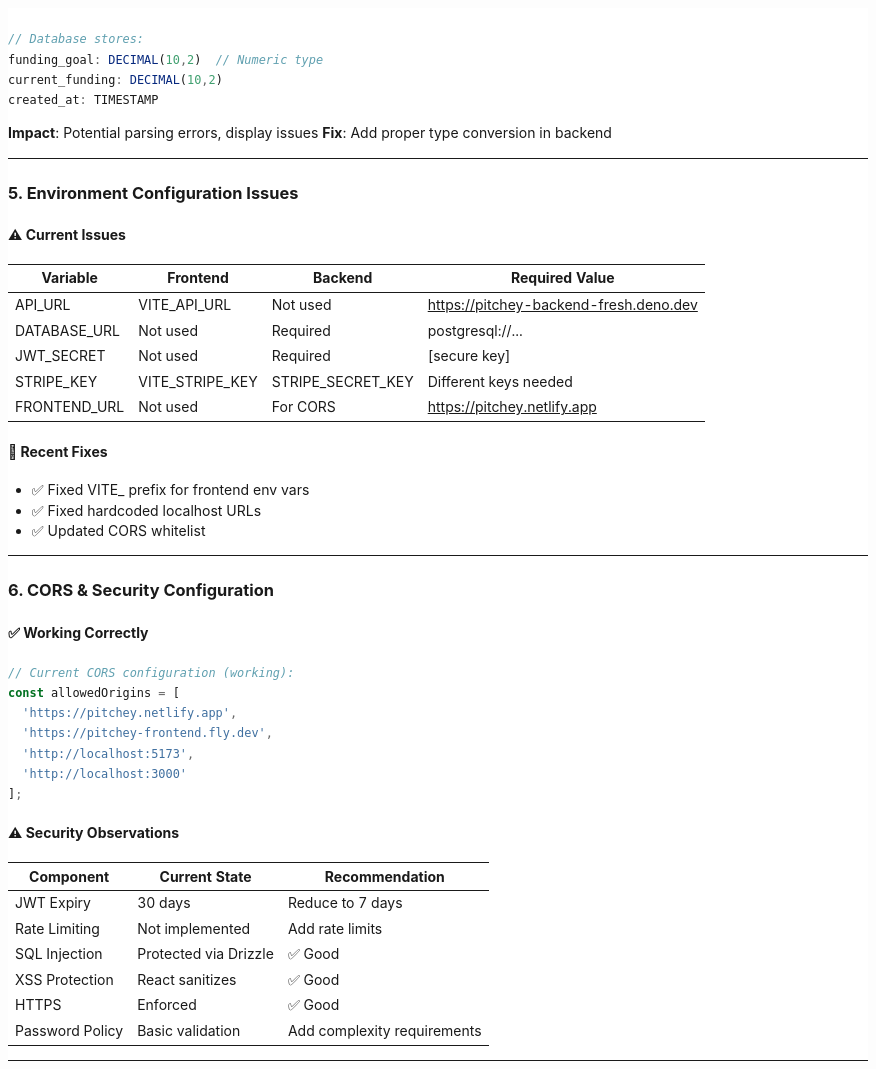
 ```typescript

// Database stores:
funding_goal: DECIMAL(10,2)  // Numeric type
current_funding: DECIMAL(10,2)
created_at: TIMESTAMP
```

**Impact**: Potential parsing errors, display issues
**Fix**: Add proper type conversion in backend

---

### 5. Environment Configuration Issues

#### ⚠️ Current Issues
| Variable | Frontend | Backend | Required Value |
|----------|----------|---------|----------------|
| API_URL | VITE_API_URL | Not used | https://pitchey-backend-fresh.deno.dev |
| DATABASE_URL | Not used | Required | postgresql://... |
| JWT_SECRET | Not used | Required | [secure key] |
| STRIPE_KEY | VITE_STRIPE_KEY | STRIPE_SECRET_KEY | Different keys needed |
| FRONTEND_URL | Not used | For CORS | https://pitchey.netlify.app |

#### 🔧 Recent Fixes
- ✅ Fixed VITE_ prefix for frontend env vars
- ✅ Fixed hardcoded localhost URLs
- ✅ Updated CORS whitelist

---

### 6. CORS & Security Configuration

#### ✅ Working Correctly
```typescript
// Current CORS configuration (working):
const allowedOrigins = [
  'https://pitchey.netlify.app',
  'https://pitchey-frontend.fly.dev',
  'http://localhost:5173',
  'http://localhost:3000'
];
```

#### ⚠️ Security Observations
| Component | Current State | Recommendation |
|-----------|--------------|----------------|
| JWT Expiry | 30 days | Reduce to 7 days |
| Rate Limiting | Not implemented | Add rate limits |
| SQL Injection | Protected via Drizzle | ✅ Good |
| XSS Protection | React sanitizes | ✅ Good |
| HTTPS | Enforced | ✅ Good |
| Password Policy | Basic validation | Add complexity requirements |

---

Your instructions: When the word "netlify" appears in a line of the listing, pull that line out.

Your response:
| FRONTEND_URL | Not used | For CORS | https://pitchey.netlify.app |
  'https://pitchey.netlify.app',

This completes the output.